Segment Open

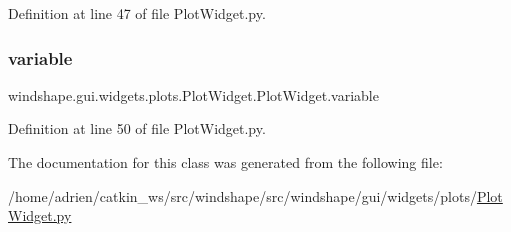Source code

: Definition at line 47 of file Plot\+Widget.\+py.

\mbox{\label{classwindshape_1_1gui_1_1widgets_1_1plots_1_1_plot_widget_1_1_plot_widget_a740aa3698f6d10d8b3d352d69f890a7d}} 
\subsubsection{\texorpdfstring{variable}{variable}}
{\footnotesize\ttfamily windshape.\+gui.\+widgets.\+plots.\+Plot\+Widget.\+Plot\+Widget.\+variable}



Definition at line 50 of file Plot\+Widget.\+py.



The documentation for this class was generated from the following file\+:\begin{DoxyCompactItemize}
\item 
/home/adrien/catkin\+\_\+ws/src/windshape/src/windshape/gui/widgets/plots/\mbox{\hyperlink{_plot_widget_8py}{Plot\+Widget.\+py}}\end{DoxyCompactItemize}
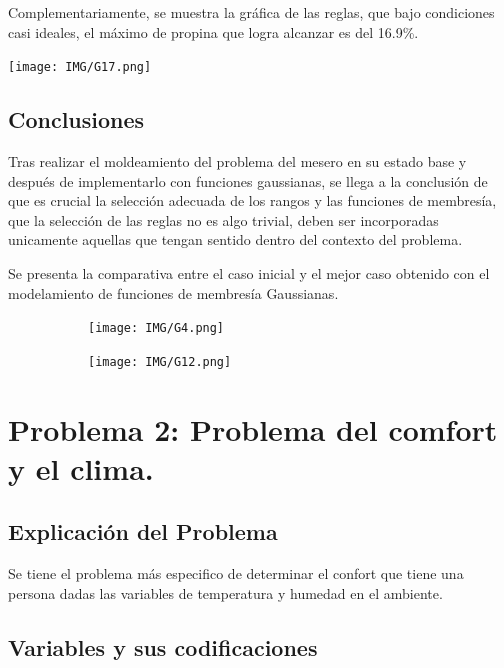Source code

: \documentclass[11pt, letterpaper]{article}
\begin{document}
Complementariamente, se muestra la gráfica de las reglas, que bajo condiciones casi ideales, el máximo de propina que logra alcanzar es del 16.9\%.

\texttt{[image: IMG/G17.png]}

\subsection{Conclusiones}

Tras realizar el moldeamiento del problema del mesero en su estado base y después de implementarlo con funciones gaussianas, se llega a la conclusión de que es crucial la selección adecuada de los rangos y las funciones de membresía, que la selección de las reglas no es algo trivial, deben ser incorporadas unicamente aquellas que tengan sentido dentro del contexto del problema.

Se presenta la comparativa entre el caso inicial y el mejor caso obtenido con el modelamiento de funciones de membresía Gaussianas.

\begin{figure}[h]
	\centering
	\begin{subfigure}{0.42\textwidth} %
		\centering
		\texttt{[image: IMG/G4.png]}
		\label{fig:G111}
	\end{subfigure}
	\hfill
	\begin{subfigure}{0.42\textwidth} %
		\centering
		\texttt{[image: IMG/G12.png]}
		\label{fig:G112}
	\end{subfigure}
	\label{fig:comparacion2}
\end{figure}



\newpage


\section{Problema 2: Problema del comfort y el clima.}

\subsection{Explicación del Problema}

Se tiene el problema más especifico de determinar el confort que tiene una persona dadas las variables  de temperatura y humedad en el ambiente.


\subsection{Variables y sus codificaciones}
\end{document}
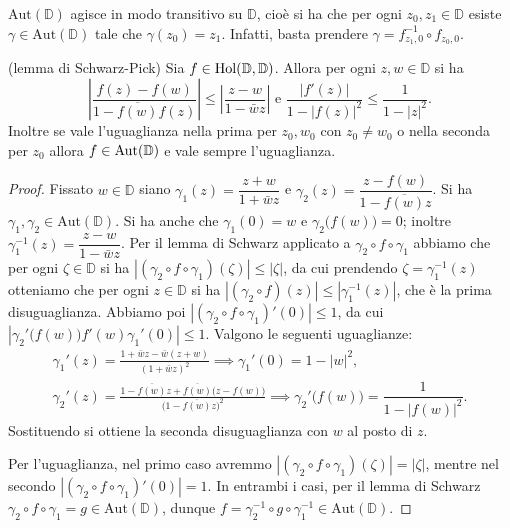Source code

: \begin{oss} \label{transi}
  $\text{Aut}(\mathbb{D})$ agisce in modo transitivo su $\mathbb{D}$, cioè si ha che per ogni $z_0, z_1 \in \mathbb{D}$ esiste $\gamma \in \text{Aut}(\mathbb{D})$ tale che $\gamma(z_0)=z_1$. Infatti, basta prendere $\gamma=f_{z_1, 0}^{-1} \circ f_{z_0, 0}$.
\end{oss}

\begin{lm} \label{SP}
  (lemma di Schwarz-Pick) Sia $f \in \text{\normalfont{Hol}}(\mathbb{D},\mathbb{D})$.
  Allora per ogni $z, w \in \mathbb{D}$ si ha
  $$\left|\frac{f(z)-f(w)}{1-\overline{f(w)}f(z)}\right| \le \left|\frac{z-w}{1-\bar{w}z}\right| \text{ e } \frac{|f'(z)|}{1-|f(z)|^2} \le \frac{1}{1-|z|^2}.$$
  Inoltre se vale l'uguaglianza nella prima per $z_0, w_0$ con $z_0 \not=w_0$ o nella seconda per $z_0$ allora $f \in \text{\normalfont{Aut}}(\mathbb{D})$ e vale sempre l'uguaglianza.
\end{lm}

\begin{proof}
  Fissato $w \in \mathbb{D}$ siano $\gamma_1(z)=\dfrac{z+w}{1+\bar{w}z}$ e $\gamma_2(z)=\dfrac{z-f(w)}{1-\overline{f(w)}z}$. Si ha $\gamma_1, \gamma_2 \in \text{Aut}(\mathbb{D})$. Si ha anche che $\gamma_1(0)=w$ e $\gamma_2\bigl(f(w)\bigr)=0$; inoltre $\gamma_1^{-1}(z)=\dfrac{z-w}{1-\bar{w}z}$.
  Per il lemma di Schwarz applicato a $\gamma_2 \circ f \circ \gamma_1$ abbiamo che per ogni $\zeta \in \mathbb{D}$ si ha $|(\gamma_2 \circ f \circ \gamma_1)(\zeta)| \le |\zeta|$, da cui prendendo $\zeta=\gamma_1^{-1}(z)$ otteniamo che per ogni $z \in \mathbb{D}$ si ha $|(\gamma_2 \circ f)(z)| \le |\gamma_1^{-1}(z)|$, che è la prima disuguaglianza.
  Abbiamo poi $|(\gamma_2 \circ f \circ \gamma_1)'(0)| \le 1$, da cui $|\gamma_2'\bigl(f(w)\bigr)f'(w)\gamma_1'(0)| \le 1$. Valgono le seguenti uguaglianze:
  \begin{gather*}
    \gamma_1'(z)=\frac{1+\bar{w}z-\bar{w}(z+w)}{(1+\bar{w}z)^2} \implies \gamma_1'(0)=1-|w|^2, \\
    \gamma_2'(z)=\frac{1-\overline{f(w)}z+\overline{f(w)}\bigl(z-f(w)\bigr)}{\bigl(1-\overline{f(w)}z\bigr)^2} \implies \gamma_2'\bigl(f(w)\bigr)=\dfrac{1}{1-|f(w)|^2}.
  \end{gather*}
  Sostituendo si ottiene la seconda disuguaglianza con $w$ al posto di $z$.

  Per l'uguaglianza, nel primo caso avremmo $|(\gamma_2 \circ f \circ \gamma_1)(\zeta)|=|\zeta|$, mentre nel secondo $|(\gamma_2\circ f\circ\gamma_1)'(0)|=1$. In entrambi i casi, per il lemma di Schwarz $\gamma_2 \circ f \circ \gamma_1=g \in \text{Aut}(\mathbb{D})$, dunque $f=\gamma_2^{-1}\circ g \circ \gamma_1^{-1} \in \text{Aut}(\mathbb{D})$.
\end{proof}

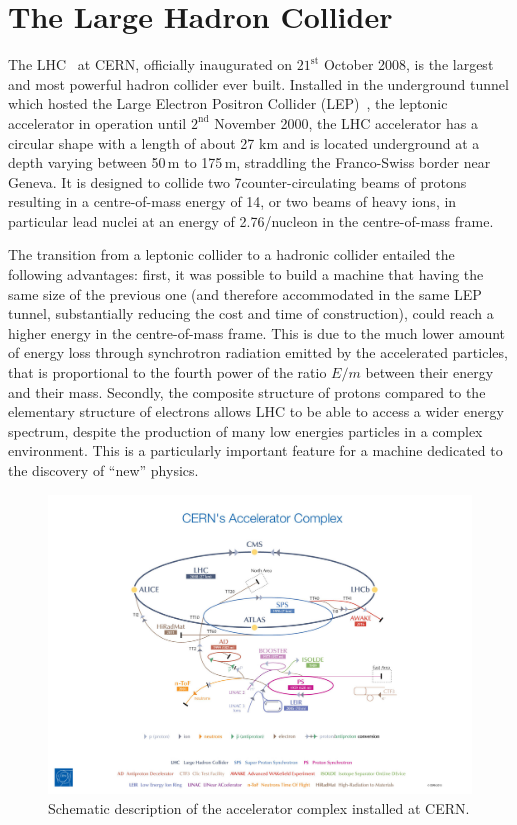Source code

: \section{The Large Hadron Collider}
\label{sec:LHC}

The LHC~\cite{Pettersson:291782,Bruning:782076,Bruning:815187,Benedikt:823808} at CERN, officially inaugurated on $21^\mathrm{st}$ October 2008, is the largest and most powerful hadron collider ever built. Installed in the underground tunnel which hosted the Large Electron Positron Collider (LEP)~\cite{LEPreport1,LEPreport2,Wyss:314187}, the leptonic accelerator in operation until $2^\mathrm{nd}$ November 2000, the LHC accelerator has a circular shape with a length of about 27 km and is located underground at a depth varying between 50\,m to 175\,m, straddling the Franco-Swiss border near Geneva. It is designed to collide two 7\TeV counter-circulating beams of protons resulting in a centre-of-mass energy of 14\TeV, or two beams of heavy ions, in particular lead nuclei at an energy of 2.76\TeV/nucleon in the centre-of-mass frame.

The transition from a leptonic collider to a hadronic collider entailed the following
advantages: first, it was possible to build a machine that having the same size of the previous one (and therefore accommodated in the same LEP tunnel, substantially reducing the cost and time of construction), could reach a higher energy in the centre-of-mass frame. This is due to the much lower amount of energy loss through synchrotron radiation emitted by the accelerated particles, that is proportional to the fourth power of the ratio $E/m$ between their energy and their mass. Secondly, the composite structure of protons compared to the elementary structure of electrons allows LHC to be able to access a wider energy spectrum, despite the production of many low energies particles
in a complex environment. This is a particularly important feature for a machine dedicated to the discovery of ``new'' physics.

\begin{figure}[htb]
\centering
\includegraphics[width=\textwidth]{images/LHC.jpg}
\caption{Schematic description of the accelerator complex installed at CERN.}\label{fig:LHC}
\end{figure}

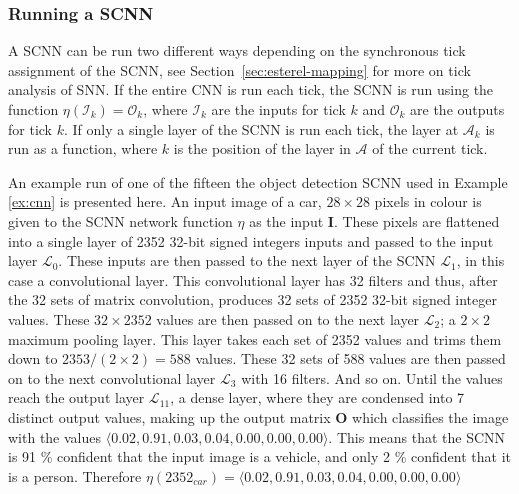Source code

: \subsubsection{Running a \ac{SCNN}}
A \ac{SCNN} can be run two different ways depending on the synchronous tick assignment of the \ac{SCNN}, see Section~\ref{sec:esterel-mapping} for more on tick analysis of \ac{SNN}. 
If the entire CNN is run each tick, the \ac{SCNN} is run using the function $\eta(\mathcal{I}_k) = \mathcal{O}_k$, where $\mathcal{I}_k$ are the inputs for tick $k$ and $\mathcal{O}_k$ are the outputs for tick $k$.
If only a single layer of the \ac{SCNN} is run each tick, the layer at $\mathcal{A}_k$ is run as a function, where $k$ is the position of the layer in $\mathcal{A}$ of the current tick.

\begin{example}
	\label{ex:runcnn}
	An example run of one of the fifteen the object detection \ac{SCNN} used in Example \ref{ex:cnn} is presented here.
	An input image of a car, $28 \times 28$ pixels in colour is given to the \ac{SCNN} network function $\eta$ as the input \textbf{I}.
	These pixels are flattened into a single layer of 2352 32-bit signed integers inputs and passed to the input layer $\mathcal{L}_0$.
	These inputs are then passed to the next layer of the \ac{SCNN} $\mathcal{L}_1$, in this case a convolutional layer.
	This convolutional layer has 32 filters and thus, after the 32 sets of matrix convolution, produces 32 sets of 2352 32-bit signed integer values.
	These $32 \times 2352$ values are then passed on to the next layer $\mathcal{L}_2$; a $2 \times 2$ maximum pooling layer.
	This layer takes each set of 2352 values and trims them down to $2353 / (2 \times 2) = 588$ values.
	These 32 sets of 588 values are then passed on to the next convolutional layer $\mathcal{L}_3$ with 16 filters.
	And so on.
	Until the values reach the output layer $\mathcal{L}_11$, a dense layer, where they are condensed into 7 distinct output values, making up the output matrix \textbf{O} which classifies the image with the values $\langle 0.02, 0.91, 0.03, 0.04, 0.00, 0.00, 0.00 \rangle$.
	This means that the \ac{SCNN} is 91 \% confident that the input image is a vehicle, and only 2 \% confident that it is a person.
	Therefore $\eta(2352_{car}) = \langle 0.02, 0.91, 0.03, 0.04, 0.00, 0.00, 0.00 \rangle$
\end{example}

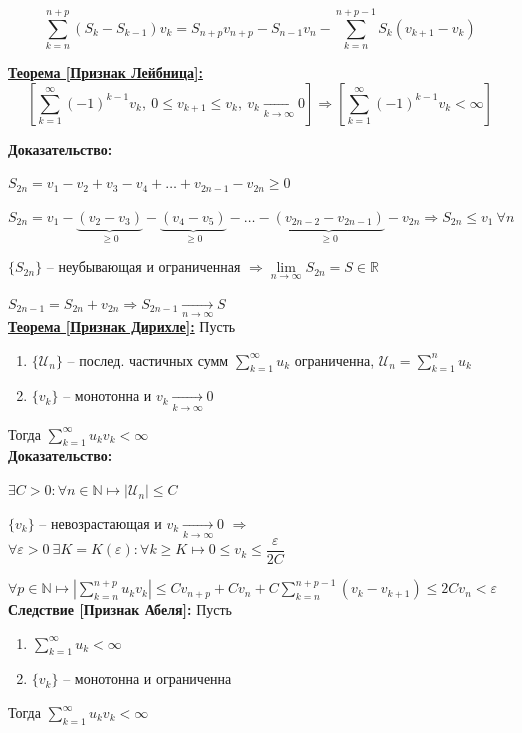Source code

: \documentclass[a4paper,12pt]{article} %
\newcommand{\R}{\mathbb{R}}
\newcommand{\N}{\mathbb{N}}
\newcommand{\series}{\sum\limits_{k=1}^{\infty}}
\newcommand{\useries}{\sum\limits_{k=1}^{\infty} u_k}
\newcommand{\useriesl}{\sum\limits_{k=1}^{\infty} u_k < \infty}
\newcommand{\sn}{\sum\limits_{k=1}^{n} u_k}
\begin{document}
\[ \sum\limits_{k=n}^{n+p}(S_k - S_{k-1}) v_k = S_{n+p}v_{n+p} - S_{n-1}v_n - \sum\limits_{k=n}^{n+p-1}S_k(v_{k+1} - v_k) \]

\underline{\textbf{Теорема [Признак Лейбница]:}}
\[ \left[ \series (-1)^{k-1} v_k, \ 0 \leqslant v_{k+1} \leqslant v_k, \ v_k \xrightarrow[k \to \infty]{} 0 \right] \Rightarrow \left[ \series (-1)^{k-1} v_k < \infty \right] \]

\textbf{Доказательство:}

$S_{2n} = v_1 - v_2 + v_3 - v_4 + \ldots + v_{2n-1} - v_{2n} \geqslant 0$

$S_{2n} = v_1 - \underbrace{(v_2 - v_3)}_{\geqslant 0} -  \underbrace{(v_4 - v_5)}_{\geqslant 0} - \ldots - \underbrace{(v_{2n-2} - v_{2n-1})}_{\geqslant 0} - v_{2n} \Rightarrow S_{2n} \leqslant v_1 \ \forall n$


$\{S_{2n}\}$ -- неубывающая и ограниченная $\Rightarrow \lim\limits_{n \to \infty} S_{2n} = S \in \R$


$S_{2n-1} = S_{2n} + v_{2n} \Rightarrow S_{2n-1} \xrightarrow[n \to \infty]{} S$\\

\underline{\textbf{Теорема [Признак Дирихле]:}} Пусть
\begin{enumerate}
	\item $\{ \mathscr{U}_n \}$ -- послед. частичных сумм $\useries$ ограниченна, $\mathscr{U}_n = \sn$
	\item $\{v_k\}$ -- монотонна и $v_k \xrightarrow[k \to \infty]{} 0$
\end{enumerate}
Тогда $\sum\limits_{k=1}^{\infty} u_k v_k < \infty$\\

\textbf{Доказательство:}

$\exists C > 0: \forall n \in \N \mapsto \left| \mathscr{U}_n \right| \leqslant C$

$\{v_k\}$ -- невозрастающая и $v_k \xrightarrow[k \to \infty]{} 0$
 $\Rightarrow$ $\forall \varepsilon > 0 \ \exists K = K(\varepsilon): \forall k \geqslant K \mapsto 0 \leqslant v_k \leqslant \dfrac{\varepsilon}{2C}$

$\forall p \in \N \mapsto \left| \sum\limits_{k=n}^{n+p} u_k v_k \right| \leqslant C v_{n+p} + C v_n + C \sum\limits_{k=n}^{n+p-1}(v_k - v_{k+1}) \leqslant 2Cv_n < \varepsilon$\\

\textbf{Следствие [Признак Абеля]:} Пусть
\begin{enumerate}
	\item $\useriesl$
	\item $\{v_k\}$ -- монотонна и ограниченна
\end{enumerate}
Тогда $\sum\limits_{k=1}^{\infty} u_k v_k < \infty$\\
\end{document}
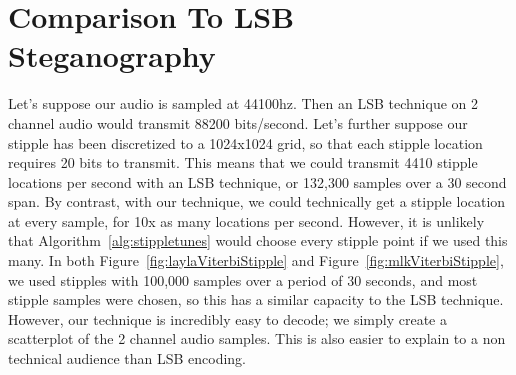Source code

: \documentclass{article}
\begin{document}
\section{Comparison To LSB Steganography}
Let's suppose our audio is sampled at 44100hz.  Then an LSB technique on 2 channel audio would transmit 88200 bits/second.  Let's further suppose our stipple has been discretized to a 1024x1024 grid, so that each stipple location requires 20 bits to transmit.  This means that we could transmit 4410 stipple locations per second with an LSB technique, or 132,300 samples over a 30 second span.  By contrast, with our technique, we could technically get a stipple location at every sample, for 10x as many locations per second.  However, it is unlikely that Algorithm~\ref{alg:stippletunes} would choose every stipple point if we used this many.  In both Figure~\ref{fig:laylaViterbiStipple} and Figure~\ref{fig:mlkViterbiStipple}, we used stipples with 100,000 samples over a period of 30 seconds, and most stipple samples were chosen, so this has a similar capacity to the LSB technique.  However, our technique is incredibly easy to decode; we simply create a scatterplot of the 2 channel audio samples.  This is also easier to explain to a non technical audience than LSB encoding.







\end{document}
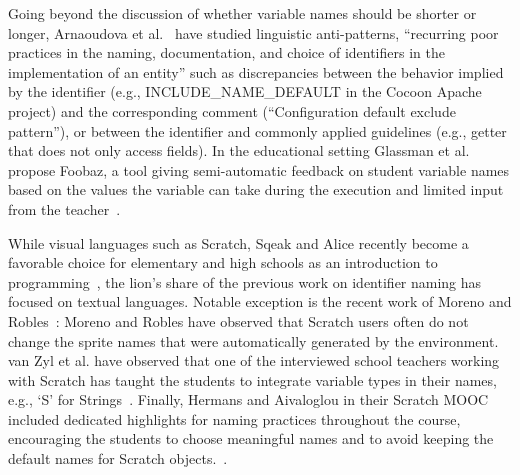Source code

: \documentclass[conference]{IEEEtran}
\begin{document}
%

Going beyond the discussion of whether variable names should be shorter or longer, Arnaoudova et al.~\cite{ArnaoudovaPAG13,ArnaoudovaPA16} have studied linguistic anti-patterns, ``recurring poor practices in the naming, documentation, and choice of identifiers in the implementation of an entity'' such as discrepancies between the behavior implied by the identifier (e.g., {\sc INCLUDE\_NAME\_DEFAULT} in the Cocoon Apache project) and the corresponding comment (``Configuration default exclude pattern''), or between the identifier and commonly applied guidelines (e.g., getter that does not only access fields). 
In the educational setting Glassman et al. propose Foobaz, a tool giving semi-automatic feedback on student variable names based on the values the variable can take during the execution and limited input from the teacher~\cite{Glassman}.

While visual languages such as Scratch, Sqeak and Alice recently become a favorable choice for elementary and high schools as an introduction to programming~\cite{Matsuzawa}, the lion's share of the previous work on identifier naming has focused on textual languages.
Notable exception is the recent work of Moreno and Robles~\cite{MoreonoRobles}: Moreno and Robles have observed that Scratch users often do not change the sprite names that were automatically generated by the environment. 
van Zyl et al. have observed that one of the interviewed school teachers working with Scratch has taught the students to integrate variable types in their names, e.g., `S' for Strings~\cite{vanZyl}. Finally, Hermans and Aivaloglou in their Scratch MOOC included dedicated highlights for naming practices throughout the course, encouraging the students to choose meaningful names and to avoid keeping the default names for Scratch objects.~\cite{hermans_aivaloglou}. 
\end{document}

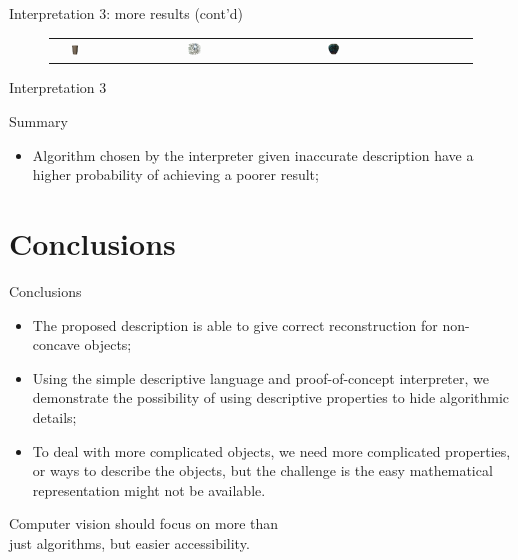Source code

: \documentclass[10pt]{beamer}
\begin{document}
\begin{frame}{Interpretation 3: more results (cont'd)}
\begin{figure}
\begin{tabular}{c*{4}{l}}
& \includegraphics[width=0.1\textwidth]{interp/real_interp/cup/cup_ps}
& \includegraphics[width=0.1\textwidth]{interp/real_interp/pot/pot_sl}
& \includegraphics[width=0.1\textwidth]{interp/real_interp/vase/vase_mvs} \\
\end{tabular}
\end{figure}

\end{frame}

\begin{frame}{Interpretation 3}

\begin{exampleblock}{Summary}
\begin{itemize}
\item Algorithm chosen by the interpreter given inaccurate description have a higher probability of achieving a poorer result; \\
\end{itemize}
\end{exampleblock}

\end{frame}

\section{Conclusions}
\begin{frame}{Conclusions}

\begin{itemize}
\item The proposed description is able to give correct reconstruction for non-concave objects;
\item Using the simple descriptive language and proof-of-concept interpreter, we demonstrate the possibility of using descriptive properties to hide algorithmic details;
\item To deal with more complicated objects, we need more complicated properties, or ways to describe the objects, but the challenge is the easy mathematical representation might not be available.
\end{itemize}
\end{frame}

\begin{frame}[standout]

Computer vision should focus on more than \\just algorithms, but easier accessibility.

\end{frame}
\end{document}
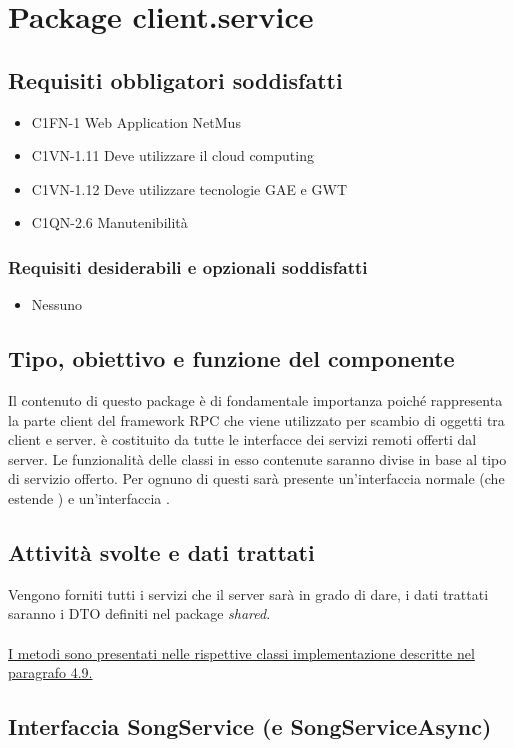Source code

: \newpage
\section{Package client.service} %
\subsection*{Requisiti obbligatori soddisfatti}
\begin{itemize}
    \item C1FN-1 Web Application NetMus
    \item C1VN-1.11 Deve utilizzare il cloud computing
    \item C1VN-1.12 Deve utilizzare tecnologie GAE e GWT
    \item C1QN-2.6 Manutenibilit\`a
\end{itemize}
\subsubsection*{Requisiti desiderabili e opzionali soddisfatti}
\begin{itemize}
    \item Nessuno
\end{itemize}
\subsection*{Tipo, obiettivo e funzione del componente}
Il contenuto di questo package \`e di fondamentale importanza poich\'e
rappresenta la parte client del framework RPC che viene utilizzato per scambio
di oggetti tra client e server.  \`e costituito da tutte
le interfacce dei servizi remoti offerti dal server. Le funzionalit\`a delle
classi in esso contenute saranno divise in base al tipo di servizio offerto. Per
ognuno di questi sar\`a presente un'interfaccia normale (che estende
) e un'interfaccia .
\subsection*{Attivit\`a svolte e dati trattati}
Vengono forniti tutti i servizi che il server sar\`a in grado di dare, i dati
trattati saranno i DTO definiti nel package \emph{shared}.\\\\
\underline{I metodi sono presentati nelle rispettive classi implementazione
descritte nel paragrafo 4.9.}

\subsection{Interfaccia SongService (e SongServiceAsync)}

Segment Closed

▶ _EXERCISE DESCRIPTION_
In the records above, find the lines containing "identifier" and copy them.

▶ _REPLY TO THE EXERCISE_
Going beyond the discussion of whether variable names should be shorter or longer, Arnaoudova et al.~\cite{ArnaoudovaPAG13,ArnaoudovaPA16} have studied linguistic anti-patterns, ``recurring poor practices in the naming, documentation, and choice of identifiers in the implementation of an entity'' such as discrepancies between the behavior implied by the identifier (e.g., {\sc INCLUDE\_NAME\_DEFAULT} in the Cocoon Apache project) and the corresponding comment (``Configuration default exclude pattern''), or between the identifier and commonly applied guidelines (e.g., getter that does not only access fields). 
While visual languages such as Scratch, Sqeak and Alice recently become a favorable choice for elementary and high schools as an introduction to programming~\cite{Matsuzawa}, the lion's share of the previous work on identifier naming has focused on textual languages.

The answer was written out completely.